Found Footage Friday: VILLANOS~! UNIVERSO~! PIRATA~! PANTHER~! ESPECTRO~! MANDO~! MARKUS~!


Villano IV/Villano IV/Milo Caballero vs. Universo 2000/Hijo del Gladiador/Babe Face Monterrey 1991

MD: The sort of lucha trios that hits just right for the most part. Villano IV was paired with Babe Face who was happy to stooge all over the place, feigning getting hit by low blows and making faces. Villano V was matched with Universo who was heatseeing (punching the post and getting DDT'd for instance). Both pairings were heated and seemed to have issues. Gladiador and Milo were more or less along for the ride.

Lots of feeding (more than basing) in the primera with an exciting escalation. When the rudos took over there was a nice bit of Villano V grabbing fans' hands on the outside after he took a beating. The comeback moment was just Milo recovering and attacking from behind but the Villanos more than made up for that. V got some great punches in on the floor on Universo while IV doled out justice on Babe Face. They rushed to pinfalls in the tercera but then had the Villanos make an illegal switch despite the fact they were the tecnicos here. The rudos complained but it was too little too late. Fun stuff but it almost would have been served better as a straight tag.

Pirata Morgan/Mascara Sagrada/Kato Kung Lee II vs. Indomito/Blue Panther/Espectro, Jr. Monterrey end 91/early 92

MD: The big appeal to this one was that the rudos had recently turned on Morgan and now he was with the tecnicos. It was straightforward overall with more exchanges than heat even with Morgan's turn but it was all pretty masterful so you don't mind. Primera pairings were Panther/KKL, Indomito/Morgan, Espectro/Sagrada. Lots of Panther matwork. He worked a short arm scissors/gotch lift sequence with you don't see every day in Lucha. At the start ot the second round of exchanges (rope running) he knocked KKL out of the ring immediately before eating an arm drag on his way back in and that was funny for the matter-of-factness of it. Equally funny was watching Morgan work staright tecnico including some flashy things like a Mule Kick out of nowhere. Espectro  and Sagrada didn't go as long but the had the most tricked out stuff overall.

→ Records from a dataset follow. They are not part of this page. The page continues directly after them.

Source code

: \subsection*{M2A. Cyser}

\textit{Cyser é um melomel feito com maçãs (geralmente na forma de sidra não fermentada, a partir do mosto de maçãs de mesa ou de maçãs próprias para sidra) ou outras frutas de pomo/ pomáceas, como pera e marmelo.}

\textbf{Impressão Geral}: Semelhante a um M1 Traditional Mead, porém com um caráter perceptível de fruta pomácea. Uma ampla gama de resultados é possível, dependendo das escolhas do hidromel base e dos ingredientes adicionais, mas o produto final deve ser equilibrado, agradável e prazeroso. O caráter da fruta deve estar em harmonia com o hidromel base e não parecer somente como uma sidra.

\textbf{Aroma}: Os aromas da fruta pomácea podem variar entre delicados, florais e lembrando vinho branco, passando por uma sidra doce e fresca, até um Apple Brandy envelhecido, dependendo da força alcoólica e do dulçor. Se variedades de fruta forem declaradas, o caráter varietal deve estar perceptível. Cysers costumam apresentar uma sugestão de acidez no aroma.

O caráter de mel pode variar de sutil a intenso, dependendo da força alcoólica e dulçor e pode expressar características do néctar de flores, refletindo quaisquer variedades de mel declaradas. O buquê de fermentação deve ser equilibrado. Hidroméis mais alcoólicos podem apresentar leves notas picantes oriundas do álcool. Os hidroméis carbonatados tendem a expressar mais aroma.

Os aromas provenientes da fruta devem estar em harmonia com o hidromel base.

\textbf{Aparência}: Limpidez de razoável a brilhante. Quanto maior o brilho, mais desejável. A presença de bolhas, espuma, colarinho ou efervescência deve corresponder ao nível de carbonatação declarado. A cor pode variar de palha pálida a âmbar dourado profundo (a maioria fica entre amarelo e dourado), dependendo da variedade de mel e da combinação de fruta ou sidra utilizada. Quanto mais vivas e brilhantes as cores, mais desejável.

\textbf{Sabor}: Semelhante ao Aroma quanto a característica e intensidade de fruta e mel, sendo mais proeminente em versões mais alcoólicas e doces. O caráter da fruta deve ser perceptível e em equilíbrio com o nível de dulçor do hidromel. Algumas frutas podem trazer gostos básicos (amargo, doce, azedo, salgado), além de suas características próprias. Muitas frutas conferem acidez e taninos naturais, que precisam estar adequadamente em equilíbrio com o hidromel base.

Rudos took the primera with a beautiful Panther northern lights out of nowhere. That led into a fairly simple beatdown, simple because it didn't last long. The second they cycled to Morgan, he started firing back and tecnicos won quickly. Likewise, the third fall was quick, full of crowd pleasing tandem stuff (including an estrella with KKL using a victory roll into the center instead of a 'rana. So fun stuff but I wanted to see Morgan really go on the offense and that wasn't what this one was about.

Mando Guerrero/Centurion Negro/Monarca vs. Corsario Negro/Gran Markus Jr./Azteca de Oro Monterey 1991?

MD: This, on the other hand, was all heat. The issue was between Centurion Negro and Corsario Negro (the latter of which had no mask anymore). Corsario dodged him well enough during the primera (which was full of posturing), even if it meant that his team was at a bit of a disadvantage. In the segunda, they went all in on Centurion's mask, tearing it apart. The commentators were trying to get any glimpse they could, noting definitively that he did not have a mustache. The comeback in the tercera was because they were focusing too much on the mask allowing Mando and Monarca to come in and even the odds.

At that point, Centurion laid a pretty colossal beating on Corsario. The refs wanted to just award it to the tecnicos but they didn't want to stop. Nothing wildly over the top, just stomps and stomps and more stomps but they were pretty brutal ones. Eventually that let the other rudos come in and even the odds and they fairly quickly got a banana peel win. Post-match they had to do everything they could to keep Centurion and Corsario away from each other. If this led to an apuestas match, I would have bought a ticket for it. I think we might have five or six minutes of a JIP match actually. I should look at that.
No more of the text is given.